* How to complete this task: Give the number of lines in the records below that include "Windows". Reply with that number alone.

Plain-text document sources
____________________

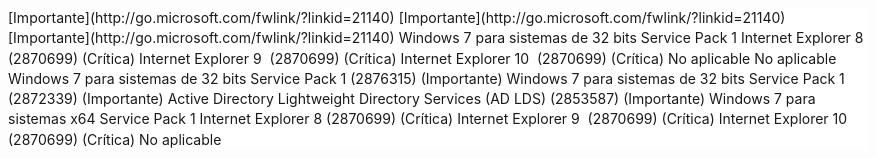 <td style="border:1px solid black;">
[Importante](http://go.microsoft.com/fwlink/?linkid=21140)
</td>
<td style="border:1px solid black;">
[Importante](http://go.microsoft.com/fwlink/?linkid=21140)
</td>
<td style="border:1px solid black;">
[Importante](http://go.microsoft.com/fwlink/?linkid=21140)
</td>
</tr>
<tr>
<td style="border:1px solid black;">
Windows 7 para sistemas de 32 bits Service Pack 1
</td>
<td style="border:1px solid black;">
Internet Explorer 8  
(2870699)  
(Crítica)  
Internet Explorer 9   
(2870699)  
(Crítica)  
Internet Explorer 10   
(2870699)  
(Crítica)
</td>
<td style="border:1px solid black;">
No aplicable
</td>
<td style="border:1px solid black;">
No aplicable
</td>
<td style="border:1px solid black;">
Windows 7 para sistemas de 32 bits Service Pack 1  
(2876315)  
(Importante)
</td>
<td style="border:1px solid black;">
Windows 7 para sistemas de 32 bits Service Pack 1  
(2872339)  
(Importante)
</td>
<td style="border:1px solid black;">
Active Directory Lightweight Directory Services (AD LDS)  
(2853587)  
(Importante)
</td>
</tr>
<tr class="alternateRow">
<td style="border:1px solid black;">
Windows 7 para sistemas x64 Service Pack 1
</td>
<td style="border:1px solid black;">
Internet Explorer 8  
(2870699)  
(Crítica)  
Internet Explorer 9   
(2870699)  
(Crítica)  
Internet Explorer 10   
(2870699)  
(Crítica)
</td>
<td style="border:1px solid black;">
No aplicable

____________________

* Response area: 4